Daniel Casimir et Yolk en cuisine

Phonotaxis ou le génome de la vache

D. Casimir (tb alto), A. Darche (as, bars), S. Boisseau (b), J-L. Pommier (tb), M. Donarier (ts, cl, bcl).

Label / Distribution : Yolk Records

« Phonotaxis », le morceau-titre, sert de référence pour comprendre l’écriture de Daniel Casimir. Découpage en petites séquences - nodules dentelés, du thème principal, écriture contrapuntique avec une inclinaison marquée pour l’art de la fugue, utilisation en miroir des pupitres, émergence cyclique d’un soliste – la prise de parole est collective et égalitaire -, raffinement des mélodies (leur simplicité accessible cache mal l’exigence de leur écriture), et enfin épuration maximum du matériau sonore : l’air circule entre les notes et cette légèreté donne à sa musique la tension et la précision qui font de Casimir un compositeur exigeant. L’introduction trombone alto/clarinette d’« If I Should Lose You Now » en est un exemple à couper le souffle.

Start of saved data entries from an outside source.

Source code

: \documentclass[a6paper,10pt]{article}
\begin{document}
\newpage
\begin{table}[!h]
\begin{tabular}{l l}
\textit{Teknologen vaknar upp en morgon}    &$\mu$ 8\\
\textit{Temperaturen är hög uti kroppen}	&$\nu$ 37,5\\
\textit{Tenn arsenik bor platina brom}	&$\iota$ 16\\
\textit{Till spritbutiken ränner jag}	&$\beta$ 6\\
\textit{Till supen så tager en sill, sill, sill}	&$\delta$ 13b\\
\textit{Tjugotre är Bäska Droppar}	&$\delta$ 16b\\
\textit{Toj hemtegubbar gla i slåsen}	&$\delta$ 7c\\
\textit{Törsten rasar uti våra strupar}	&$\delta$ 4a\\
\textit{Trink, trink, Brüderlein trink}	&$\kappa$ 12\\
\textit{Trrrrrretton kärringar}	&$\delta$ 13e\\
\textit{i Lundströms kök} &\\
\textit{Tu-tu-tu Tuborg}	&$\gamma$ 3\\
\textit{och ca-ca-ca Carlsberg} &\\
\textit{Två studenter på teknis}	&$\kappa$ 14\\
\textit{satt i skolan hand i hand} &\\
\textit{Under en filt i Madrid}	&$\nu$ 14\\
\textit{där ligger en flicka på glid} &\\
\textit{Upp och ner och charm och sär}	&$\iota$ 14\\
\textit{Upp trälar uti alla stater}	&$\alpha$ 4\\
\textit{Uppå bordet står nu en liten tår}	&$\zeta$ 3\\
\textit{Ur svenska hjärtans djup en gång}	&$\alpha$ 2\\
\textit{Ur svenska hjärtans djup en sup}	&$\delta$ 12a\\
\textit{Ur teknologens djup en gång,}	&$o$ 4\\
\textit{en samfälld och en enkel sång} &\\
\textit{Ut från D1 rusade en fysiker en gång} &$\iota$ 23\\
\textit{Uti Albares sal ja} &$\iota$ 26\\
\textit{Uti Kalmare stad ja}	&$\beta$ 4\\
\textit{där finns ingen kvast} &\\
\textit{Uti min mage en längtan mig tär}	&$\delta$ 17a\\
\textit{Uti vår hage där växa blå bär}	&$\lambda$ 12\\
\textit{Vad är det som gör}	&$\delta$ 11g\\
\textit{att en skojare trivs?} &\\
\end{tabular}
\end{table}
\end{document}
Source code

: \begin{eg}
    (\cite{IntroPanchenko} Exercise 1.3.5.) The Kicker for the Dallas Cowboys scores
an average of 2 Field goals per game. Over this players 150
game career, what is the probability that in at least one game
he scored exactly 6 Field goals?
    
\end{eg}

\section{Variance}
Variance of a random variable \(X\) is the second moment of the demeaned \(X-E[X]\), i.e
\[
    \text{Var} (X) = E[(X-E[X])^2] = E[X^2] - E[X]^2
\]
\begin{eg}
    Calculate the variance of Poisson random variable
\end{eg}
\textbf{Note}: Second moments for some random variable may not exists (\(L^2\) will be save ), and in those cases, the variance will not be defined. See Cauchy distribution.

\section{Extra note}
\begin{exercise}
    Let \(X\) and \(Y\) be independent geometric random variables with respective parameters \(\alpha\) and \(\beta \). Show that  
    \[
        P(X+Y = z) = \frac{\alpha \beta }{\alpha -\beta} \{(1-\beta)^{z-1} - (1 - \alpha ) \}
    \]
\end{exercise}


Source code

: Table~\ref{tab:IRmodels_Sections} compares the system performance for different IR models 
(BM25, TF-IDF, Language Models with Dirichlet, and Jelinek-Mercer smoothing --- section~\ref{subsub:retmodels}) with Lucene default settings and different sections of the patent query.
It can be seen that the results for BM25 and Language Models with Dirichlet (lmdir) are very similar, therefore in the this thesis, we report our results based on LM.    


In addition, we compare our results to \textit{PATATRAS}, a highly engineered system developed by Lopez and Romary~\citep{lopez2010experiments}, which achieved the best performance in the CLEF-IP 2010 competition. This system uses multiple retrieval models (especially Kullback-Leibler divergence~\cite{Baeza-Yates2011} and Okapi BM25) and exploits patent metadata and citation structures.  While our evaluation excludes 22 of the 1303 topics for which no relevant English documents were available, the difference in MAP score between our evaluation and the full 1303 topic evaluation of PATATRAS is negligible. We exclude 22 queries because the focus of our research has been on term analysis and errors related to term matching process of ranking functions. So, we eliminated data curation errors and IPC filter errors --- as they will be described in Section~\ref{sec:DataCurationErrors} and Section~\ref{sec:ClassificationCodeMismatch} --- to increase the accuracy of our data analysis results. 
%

L’instrumentation est l’une des particularités élégantes de ce Phonotaxis ou le génome de la vache : un trombone alto (instrument peu usité en jazz, à tort car mieux adapté au registre souvent utilisé) tenu par Daniel Casimir ; un trombone ténor, celui de Jean-Louis Pommier ; deux saxophones (alto et baryton) tenus par Alban Darche ; un saxophone ténor, une clarinette et une clarinette basse que maîtrise Matthieu Donarier, et la contrebasse de Sébastien Boisseau. Beaucoup de vent, de cuivre, de bois. De l’air !

Ce dispositif et ses multiples combinaisons offrent un équilibre parfait entre les registres grave et aigu, s’adaptent à la dynamique de chaque thème et se nuancent de couleurs différentes selon les séquences. Ces musiciens au talent reconnu trouvent là l’occasion de briller sans fausse modestie. L’opposition très bien exploitée entre le feutré et le glissant des trombones et le claquant et la profondeur des anches et des cordes rend l’ensemble très rythmique. Le slapping des saxophones et clarinettes, associé à celui de la contrebasse évoque toutes les percussions possibles. Casimir, en esthète du timbre, propose des arrangements très particuliers qui poussent chacun des musiciens à utiliser au plus serré les possibilités sonores de son ou ses instruments. « Garotaxis » enchaîne les épisodes très contrastés sur une pulsation entêtante, alternance de tutti et de soli où le timbre de chaque instrument est mis en avant. Sur « Interior Intimo Meo », c’est l’écriture en tuilage des cuivres qui entoure la contrebasse soliste d’un halo tendu.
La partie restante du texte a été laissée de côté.